Festival-Nachbericht

Hanse Song Festival 2017


Irgendwie ist es ja immer komisch, wenn Musikfestivals nicht draußen stattfinden. Man denkt bei Festivals automatisch an Sonnenbrand, Bier und Grillen auf dem Campingplatz. Festivals drinnen zu veranstalten, wirkt ein wenig unnatürlich, könnte man sagen. Es hat aber auch ganz klare Vorteile, ein Musikfestival indoor zu veranstalten, wie man letzten Samstag beim Hanse Song Festival in Stade sehen konnte.

Das ganze große Plus: Auch bei dem klischeehaftesten Aprilwetter, bei dem sich Regen, Hagel und Sonnenschein im 10-Minuten-Takt die Klinke in die Hand geben, fällt die Veranstaltung nicht ins Wasser. Und auch immer wieder schön: Wenn das Festival in Locations stattfindet, die eigentlich nicht für Konzerte gedacht sind. Beim Hanse Song Festival konnte man so auch mal einen Blick in das Landgericht Stade werfen, wo John Smith im teilmöblierten Sitzungssaal nicht nur hübsche Singer/Songwriter-Stücke, sondern auch Anekdoten zum Besten gab. Wer sich immer schon gefragt hat, wen man eigentlich um die Rechte fragt, wenn man einen Song covern will, den man selbst für einen anderen Künstler geschrieben hat, der konnte bei Smiths Auftritten die Antwort erfahren.

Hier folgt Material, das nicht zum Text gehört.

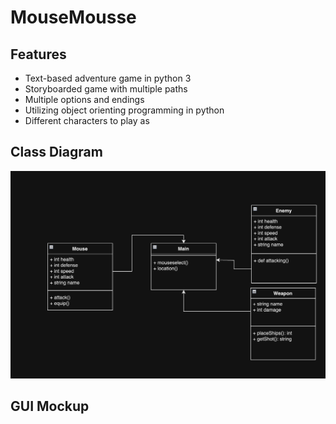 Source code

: # MouseMousse

## Features
+ Text-based adventure game in python 3
+ Storyboarded game with multiple paths
+ Multiple options and endings
+ Utilizing object orienting programming in python
+ Different characters to play as

## Class Diagram
![](https://github.com/Daniel71529/MouseMousse/blob/main/images/CD.png?raw=true)

## GUI Mockup
![]()

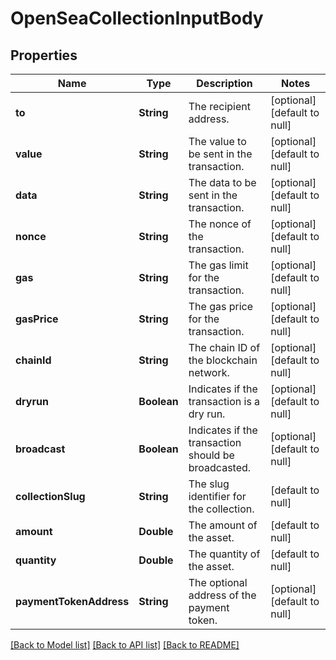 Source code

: # OpenSeaCollectionInputBody
## Properties

| Name | Type | Description | Notes |
|------------ | ------------- | ------------- | -------------|
| **to** | **String** | The recipient address. | [optional] [default to null] |
| **value** | **String** | The value to be sent in the transaction. | [optional] [default to null] |
| **data** | **String** | The data to be sent in the transaction. | [optional] [default to null] |
| **nonce** | **String** | The nonce of the transaction. | [optional] [default to null] |
| **gas** | **String** | The gas limit for the transaction. | [optional] [default to null] |
| **gasPrice** | **String** | The gas price for the transaction. | [optional] [default to null] |
| **chainId** | **String** | The chain ID of the blockchain network. | [optional] [default to null] |
| **dryrun** | **Boolean** | Indicates if the transaction is a dry run. | [optional] [default to null] |
| **broadcast** | **Boolean** | Indicates if the transaction should be broadcasted. | [optional] [default to null] |
| **collectionSlug** | **String** | The slug identifier for the collection. | [default to null] |
| **amount** | **Double** | The amount of the asset. | [default to null] |
| **quantity** | **Double** | The quantity of the asset. | [default to null] |
| **paymentTokenAddress** | **String** | The optional address of the payment token. | [optional] [default to null] |

[[Back to Model list]](../README.md#documentation-for-models) [[Back to API list]](../README.md#documentation-for-api-endpoints) [[Back to README]](../README.md)

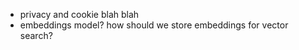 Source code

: - privacy and cookie blah blah
- embeddings model? how should we store embeddings for vector search?
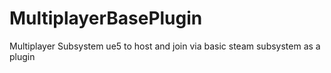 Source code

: # MultiplayerBasePlugin
 Multiplayer Subsystem ue5 to host and join via basic steam subsystem as a plugin
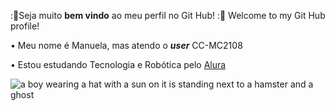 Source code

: :🪻Seja muito **bem vindo** ao meu perfil no Git Hub! 
:🪻 Welcome to my Git Hub profile! 

• Meu nome é Manuela, mas atendo o ***user*** CC-MC2108

• Estou estudando Tecnologia e Robótica pelo [Alura](https://www.alura.com.br/)

![a boy wearing a hat with a sun on it is standing next to a hamster and a ghost](https://tenor.com/pt-BR/view/hanako-kun-anime-shy-anime-shy-boy-shy-gif-886636197089261139)
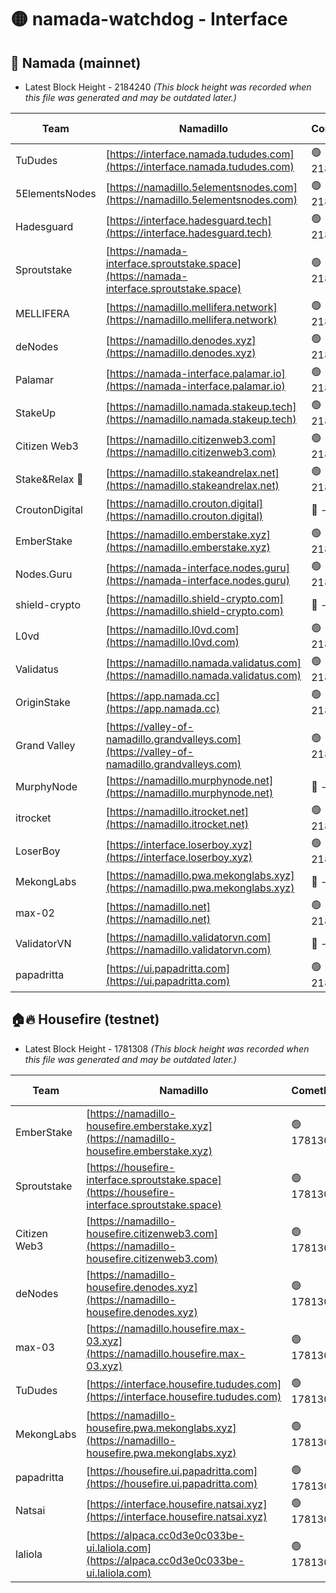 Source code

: # 🟡 namada-watchdog - Interface

## 🚀 Namada (mainnet)
- Latest Block Height - 2184240 *(This block height was recorded when this file was generated and may be outdated later.)*

| Team | Namadillo | CometBFT | Indexer | MASP Indexer |
|-|-|-|-|-|
| TuDudes | [https://interface.namada.tududes.com](https://interface.namada.tududes.com) | 🟢 2184218 | 🟢 2184218 | 🟢 2184218 |
| 5ElementsNodes | [https://namadillo.5elementsnodes.com](https://namadillo.5elementsnodes.com) | 🟢 2184218 | 🟢 2184218 | 🟢 2184217 |
| Hadesguard | [https://interface.hadesguard.tech](https://interface.hadesguard.tech) | 🟢 2184218 | 🟢 2184218 | 🟢 2184218 |
| Sproutstake | [https://namada-interface.sproutstake.space](https://namada-interface.sproutstake.space) | 🟢 2184219 | 🟢 2184219 | 🔴 1319038 |
| MELLIFERA | [https://namadillo.mellifera.network](https://namadillo.mellifera.network) | 🟢 2184220 | 🟢 2184220 | 🟢 2184220 |
| deNodes | [https://namadillo.denodes.xyz](https://namadillo.denodes.xyz) | 🟢 2184220 | 🟢 2184220 | 🟢 2184220 |
| Palamar | [https://namada-interface.palamar.io](https://namada-interface.palamar.io) | 🟢 2184221 | 🟢 2184221 | 🔴 2093335 |
| StakeUp | [https://namadillo.namada.stakeup.tech](https://namadillo.namada.stakeup.tech) | 🟢 2184222 | 🟢 2184221 | 🟢 2184222 |
| Citizen Web3 | [https://namadillo.citizenweb3.com](https://namadillo.citizenweb3.com) | 🟢 2184222 | 🟢 2184222 | 🔴 1160546 |
| Stake&Relax 🦥 | [https://namadillo.stakeandrelax.net](https://namadillo.stakeandrelax.net) | 🟢 2184223 | 🟢 2184222 | 🟢 2184223 |
| CroutonDigital | [https://namadillo.crouton.digital](https://namadillo.crouton.digital) | 🔴 - | 🔴 - | 🔴 2175999 |
| EmberStake | [https://namadillo.emberstake.xyz](https://namadillo.emberstake.xyz) | 🟢 2184225 | 🟢 2184225 | 🟢 2184225 |
| Nodes.Guru | [https://namada-interface.nodes.guru](https://namada-interface.nodes.guru) | 🟢 2184226 | 🟢 2184226 | 🟢 2184226 |
| shield-crypto | [https://namadillo.shield-crypto.com](https://namadillo.shield-crypto.com) | 🔴 - | 🔴 - | 🔴 - |
| L0vd | [https://namadillo.l0vd.com](https://namadillo.l0vd.com) | 🟢 2184228 | 🔴 2183348 | 🔴 - |
| Validatus | [https://namadillo.namada.validatus.com](https://namadillo.namada.validatus.com) | 🟢 2184231 | 🔴 2183336 | 🔴 2177377 |
| OriginStake | [https://app.namada.cc](https://app.namada.cc) | 🟢 2184232 | 🟢 2184232 | 🟢 2184232 |
| Grand Valley | [https://valley-of-namadillo.grandvalleys.com](https://valley-of-namadillo.grandvalleys.com) | 🟢 2184231 | 🔴 - | 🔴 - |
| MurphyNode | [https://namadillo.murphynode.net](https://namadillo.murphynode.net) | 🔴 - | 🔴 - | 🔴 - |
| itrocket | [https://namadillo.itrocket.net](https://namadillo.itrocket.net) | 🟢 2184237 | 🟢 2184237 | 🟢 2184237 |
| LoserBoy | [https://interface.loserboy.xyz](https://interface.loserboy.xyz) | 🟢 2184237 | 🟢 2184237 | 🟢 2184237 |
| MekongLabs | [https://namadillo.pwa.mekonglabs.xyz](https://namadillo.pwa.mekonglabs.xyz) | 🔴 - | 🔴 - | 🔴 - |
| max-02 | [https://namadillo.net](https://namadillo.net) | 🟢 2184238 | 🟢 2184238 | 🟢 2184238 |
| ValidatorVN | [https://namadillo.validatorvn.com](https://namadillo.validatorvn.com) | 🔴 - | 🔴 - | 🔴 - |
| papadritta | [https://ui.papadritta.com](https://ui.papadritta.com) | 🟢 2184240 | 🟢 2184240 | 🟢 2184240 |

## 🏠🔥 Housefire (testnet)
- Latest Block Height - 1781308 *(This block height was recorded when this file was generated and may be outdated later.)*

| Team | Namadillo | CometBFT | Indexer | MASP Indexer |
|-|-|-|-|-|
| EmberStake | [https://namadillo-housefire.emberstake.xyz](https://namadillo-housefire.emberstake.xyz) | 🟢 1781305 | 🟢 1781305 | 🟢 1781305 |
| Sproutstake | [https://housefire-interface.sproutstake.space](https://housefire-interface.sproutstake.space) | 🟢 1781305 | 🟢 1781305 | 🟢 1781305 |
| Citizen Web3 | [https://namadillo-housefire.citizenweb3.com](https://namadillo-housefire.citizenweb3.com) | 🟢 1781306 | 🟢 1781306 | 🟢 1781305 |
| deNodes | [https://namadillo-housefire.denodes.xyz](https://namadillo-housefire.denodes.xyz) | 🟢 1781306 | 🟢 1781306 | 🟢 1781306 |
| max-03 | [https://namadillo.housefire.max-03.xyz](https://namadillo.housefire.max-03.xyz) | 🟢 1781306 | 🟢 1781306 | 🟢 1781306 |
| TuDudes | [https://interface.housefire.tududes.com](https://interface.housefire.tududes.com) | 🟢 1781307 | 🟢 1781307 | 🟢 1781307 |
| MekongLabs | [https://namadillo-housefire.pwa.mekonglabs.xyz](https://namadillo-housefire.pwa.mekonglabs.xyz) | 🟢 1781307 | 🟢 1781307 | 🟢 1781307 |
| papadritta | [https://housefire.ui.papadritta.com](https://housefire.ui.papadritta.com) | 🟢 1781307 | 🟢 1781307 | 🟢 1781307 |
| Natsai | [https://interface.housefire.natsai.xyz](https://interface.housefire.natsai.xyz) | 🟢 1781308 | 🟢 1781308 | 🟢 1781308 |
| laliola | [https://alpaca.cc0d3e0c033be-ui.laliola.com](https://alpaca.cc0d3e0c033be-ui.laliola.com) | 🟢 1781308 | 🟢 1781308 | 🟢 1781308 |

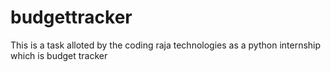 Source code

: # budgettracker
This is a task alloted by the coding raja technologies as a python internship which is budget tracker
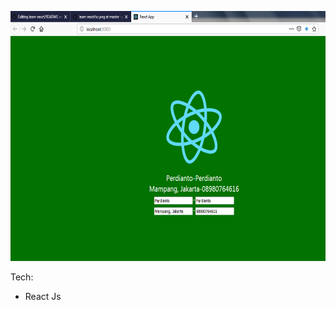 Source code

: <p align="center" ><img height="400px" src="https://github.com/perdianto27/learn-react/blob/master/src/scr.png"> </p>

Tech:
- React Js
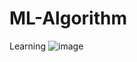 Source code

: # ML-Algorithm
Learning 
![image](https://github.com/user-attachments/assets/1f2a8473-733a-4fca-9fe2-09155172d2b6)
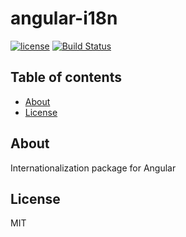 # angular-i18n

[![license](https://img.shields.io/github/license/mashape/apistatus.svg?maxAge=2592000)](http://opensource.org/licenses/MIT)
[![Build Status](https://travis-ci.org/cubitworx/angular-i18n.svg?branch=master)](https://travis-ci.org/cubitworx/angular-i18n)

## Table of contents

- [About](#about)
- [License](#license)

## About

Internationalization package for Angular

## License

MIT
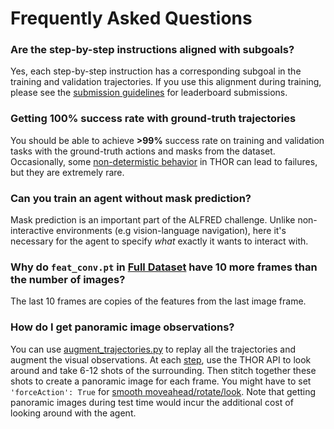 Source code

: # Frequently Asked Questions


### Are the step-by-step instructions aligned with subgoals?

Yes, each step-by-step instruction has a corresponding subgoal in the training and validation trajectories. If you use this alignment during training, please see the [submission guidelines](https://leaderboard.allenai.org/alfred/submissions/get-started) for leaderboard submissions. 

### Getting 100% success rate with ground-truth trajectories

You should be able to achieve **>99%** success rate on training and validation tasks with the ground-truth actions and masks from the dataset. Occasionally, some [non-determistic behavior](https://github.com/askforalfred/alfred/issues/19) in THOR can lead to failures, but they are extremely rare. 

### Can you train an agent without mask prediction?

Mask prediction is an important part of the ALFRED challenge. Unlike non-interactive environments (e.g vision-language navigation), here it's necessary for the agent to specify *what* exactly it wants to interact with.

### Why do `feat_conv.pt` in [Full Dataset](https://ai2-vision-alfred.s3-us-west-2.amazonaws.com/full_2.1.0.7z) have 10 more frames than the number of images?

The last 10 frames are copies of the features from the last image frame. 

### How do I get panoramic image observations?

You can use [augment_trajectories.py](../gen/scripts/augment_trajectories.py) to replay all the trajectories and augment the visual observations. At each [step](https://github.com/askforalfred/alfred/blob/a88bafac23a21725087d5a7b484dfcadeef1c5dc/gen/scripts/augment_trajectories.py#L137), use the THOR API to look around and take 6-12 shots of the surrounding. Then stitch together these shots to create a panoramic image for each frame. You might have to set `'forceAction': True` for [smooth moveahead/rotate/look](https://github.com/askforalfred/alfred/blob/a88bafac23a21725087d5a7b484dfcadeef1c5dc/env/thor_env.py#L258). Note that getting panoramic images during test time would incur the additional cost of looking around with the agent.   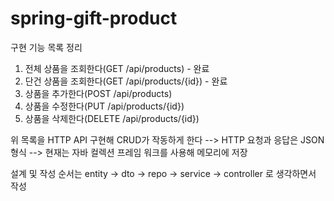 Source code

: # spring-gift-product

구현 기능 목록 정리
1. 전체 상품을 조회한다(GET /api/products) - 완료 
2. 단건 상품을 조회한다(GET /api/products/{id}) - 완료
3. 상품을 추가한다(POST /api/products)
4. 상품을 수정한다(PUT /api/products/{id})
5. 상품을 삭제한다(DELETE /api/products/{id})

위 목록을 HTTP API 구현해 CRUD가 작동하게 한다
--> HTTP 요청과 응답은 JSON형식
--> 현재는 자바 컬렉션 프레임 워크를 사용해 메모리에 저장

설계 및 작성 순서는
entity -> dto -> repo ->  service -> controller
로 생각하면서 작성
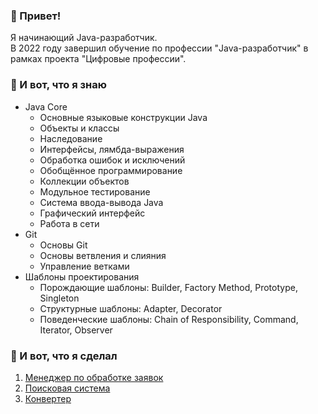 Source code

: ### 👋 Привет!

Я начинающий Java-разработчик.  
В 2022 году завершил обучение по профессии "Java-разработчик" в рамках проекта "Цифровые профессии".

### 📌 И вот, что я знаю

+ Java Core
  * Основные языковые конструкции Java
  * Объекты и классы
  * Наследование
  * Интерфейсы, лямбда-выражения
  * Обработка ошибок и исключений
  * Обобщённое программирование
  * Коллекции объектов
  * Модульное тестирование
  * Система ввода-вывода Java
  * Графический интерфейс
  * Работа в сети
+ Git
  * Основы Git
  * Основы ветвления и слияния
  * Управление ветками
+ Шаблоны проектирования
  * Порождающие шаблоны: Builder, Factory Method, Prototype, Singleton
  * Структурные шаблоны: Adapter, Decorator
  * Поведенческие шаблоны: Chain of Responsibility, Command, Iterator, Observer

### 📌 И вот, что я сделал

1. [Менеджер по обработке заявок](https://github.com/v-mgrgt/RequestManager.git)
2. [Поисковая система](https://github.com/v-mgrgt/pcs-jd-diplom.git)
3. [Конвертер](https://github.com/v-mgrgt/java-diplom.git)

Auch eine Apotheke in der Innenstadt und der Schwedenspeicher, der normalerweise ein Museum ist, öffneten ihre Pforten. Und hier kommen wir zu einem der Nachteile von ungewöhnlichen Veranstaltungsorten: Sie sind eben nicht wirklich für Musikauftritte gedacht. Das musste auch Christian Kjellvander feststellen. Nachdem technische Probleme für eine kleine Verspätung gesorgt hatten, konnte Kjellvander zwar mit seinem kauzigen Songwriterpop loslegen, die elektrische Gitarre und das E-Piano waren aber leider etwas zu viel für die Akustik des Schwedenspeichers. Auf der anderen Seite können so begrenzte Möglichkeiten immer auch für sehr schöne, intime Konzerte mit teils interessanten Neuinterpretationen führen. Gisbert zu Knyphausen zum Beispiel kennt sich mit solchen Dingen sehr gut aus. Die St. Cosmae-Kirche war denn auch vollgestopft mit andächtig in den Bänken und auf dem Gang sitzenden Zuhörer_innen. Lange nicht alle, die sich den Auftritt ansehen wollten, konnten in der Kirche Platz finden. Wieder ein Nachteil von Indoorfestivals: Auch das Schlangestehen vor der Tür garantiert nicht den Platz vor der Bühne. Aber im Falle eines Falles hat man es zum Glück normalerweise nicht weit bis zur nächsten Location mit dem nächsten tollen Act.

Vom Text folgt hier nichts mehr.